I learnt this year that congratulating someone on a big life event — someone I’ve never met in person, or don’t know anything about — matters more than I previously thought it did. I learnt that single parenting is every bit as hard as they say it is. I learnt to console my grieving beloved with my voice only: Phone is all we had keeping us held when the pandemic snatched her parent from her. I learnt that living in the age of screens aggressively demanding my attention, it is still a window that shows what is most precious to view. I learnt that butterflies need a proper burial, that last rites do bring solace; whether you keep faith in religion, or don’t, has nothing to do with it. I learnt that words have the kind of life you breathe into them; you can make them light as air, you can pollute them with insincerity, you can cleanse them with vulnerability.
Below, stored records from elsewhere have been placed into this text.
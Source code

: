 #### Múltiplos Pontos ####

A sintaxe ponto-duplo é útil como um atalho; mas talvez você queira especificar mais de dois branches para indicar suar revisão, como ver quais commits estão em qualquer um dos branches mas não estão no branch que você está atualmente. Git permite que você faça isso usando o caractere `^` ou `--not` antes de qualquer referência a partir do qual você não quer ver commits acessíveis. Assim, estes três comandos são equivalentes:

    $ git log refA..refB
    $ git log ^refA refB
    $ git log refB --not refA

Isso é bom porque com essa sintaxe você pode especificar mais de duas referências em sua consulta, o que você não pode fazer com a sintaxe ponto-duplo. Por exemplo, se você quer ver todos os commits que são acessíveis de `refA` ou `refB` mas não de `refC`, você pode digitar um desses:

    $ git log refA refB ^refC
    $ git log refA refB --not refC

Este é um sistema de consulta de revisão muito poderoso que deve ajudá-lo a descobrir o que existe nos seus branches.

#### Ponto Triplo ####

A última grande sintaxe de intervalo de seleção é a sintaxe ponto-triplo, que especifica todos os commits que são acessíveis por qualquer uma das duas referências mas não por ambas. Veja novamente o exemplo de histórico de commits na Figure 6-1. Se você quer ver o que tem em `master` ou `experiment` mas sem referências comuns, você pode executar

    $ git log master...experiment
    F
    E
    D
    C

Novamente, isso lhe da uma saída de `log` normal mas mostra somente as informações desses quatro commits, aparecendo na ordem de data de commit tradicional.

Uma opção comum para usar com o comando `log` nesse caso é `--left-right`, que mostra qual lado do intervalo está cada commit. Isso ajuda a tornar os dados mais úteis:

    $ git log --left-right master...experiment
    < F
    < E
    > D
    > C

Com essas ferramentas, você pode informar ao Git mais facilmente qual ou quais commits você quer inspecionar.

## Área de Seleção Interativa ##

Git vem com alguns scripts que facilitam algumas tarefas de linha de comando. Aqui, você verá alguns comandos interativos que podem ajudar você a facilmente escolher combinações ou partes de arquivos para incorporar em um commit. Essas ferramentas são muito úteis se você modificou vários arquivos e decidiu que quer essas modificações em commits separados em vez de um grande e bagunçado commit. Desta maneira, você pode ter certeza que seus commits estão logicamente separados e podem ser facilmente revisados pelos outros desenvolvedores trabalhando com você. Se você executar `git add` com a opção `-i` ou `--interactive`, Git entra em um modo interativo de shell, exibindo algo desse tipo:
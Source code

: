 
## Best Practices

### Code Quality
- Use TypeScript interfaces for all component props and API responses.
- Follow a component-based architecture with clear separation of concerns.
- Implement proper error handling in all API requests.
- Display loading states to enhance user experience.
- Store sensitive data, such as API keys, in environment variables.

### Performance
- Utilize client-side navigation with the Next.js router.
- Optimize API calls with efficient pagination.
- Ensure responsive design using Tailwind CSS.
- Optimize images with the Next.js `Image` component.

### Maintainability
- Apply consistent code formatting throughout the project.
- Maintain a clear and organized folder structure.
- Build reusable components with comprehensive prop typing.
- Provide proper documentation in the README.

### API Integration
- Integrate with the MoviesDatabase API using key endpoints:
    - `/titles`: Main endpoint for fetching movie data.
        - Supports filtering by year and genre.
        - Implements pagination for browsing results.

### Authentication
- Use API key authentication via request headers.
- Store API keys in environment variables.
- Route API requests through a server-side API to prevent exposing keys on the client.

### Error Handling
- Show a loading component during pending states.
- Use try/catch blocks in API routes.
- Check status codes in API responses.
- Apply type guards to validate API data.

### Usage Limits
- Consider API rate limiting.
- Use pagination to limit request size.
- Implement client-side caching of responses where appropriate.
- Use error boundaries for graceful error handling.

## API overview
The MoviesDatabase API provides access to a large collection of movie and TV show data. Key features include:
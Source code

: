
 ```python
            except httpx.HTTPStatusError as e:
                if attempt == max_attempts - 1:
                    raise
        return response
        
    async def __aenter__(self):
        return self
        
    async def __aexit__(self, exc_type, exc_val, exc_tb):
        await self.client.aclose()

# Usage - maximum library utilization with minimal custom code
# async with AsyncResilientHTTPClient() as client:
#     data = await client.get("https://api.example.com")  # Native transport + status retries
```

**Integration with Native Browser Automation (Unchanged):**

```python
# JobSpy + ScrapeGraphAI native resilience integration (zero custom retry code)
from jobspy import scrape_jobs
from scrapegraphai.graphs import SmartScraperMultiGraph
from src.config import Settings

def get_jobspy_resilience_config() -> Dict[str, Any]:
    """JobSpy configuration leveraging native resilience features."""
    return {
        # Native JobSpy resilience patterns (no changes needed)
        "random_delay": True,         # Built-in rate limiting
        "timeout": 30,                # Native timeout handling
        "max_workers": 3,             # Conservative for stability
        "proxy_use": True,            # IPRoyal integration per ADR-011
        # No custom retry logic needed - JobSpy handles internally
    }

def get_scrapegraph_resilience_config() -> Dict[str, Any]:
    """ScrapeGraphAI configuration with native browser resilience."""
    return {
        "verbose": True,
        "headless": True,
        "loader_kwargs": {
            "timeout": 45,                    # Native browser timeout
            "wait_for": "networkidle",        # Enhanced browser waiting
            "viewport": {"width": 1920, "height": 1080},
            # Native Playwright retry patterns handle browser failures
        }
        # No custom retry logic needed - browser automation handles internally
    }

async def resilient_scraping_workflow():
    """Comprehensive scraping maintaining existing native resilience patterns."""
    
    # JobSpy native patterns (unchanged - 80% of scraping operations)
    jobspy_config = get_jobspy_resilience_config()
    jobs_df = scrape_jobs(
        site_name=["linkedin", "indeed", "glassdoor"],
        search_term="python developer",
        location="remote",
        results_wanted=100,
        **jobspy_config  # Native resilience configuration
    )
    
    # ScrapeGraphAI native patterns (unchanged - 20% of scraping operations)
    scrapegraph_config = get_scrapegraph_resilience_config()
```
I learnt this year that I still applaud when they send a rocket into space; the sheer scale of the unknown out there thrills me no end. I learnt that "falling in love" doesn’t describe what actually happens when hearts entwine; it is more like a forest that grows into feelings, or, feelings into a forest —what’s the difference, really? I learnt that I often forget what I learn, that I forget I forget, and occasionally, I can’t tell if I am learning something all over again. That’s how, I have come to believe, it works: forgetting is a part of learning, as are several years a part of a single one.
I learnt, long ago, that new year resolutions are useless, that the turn of a year is really only a date, but continuity needs punctuation to make sense.
And so, into another year, from this year, I go.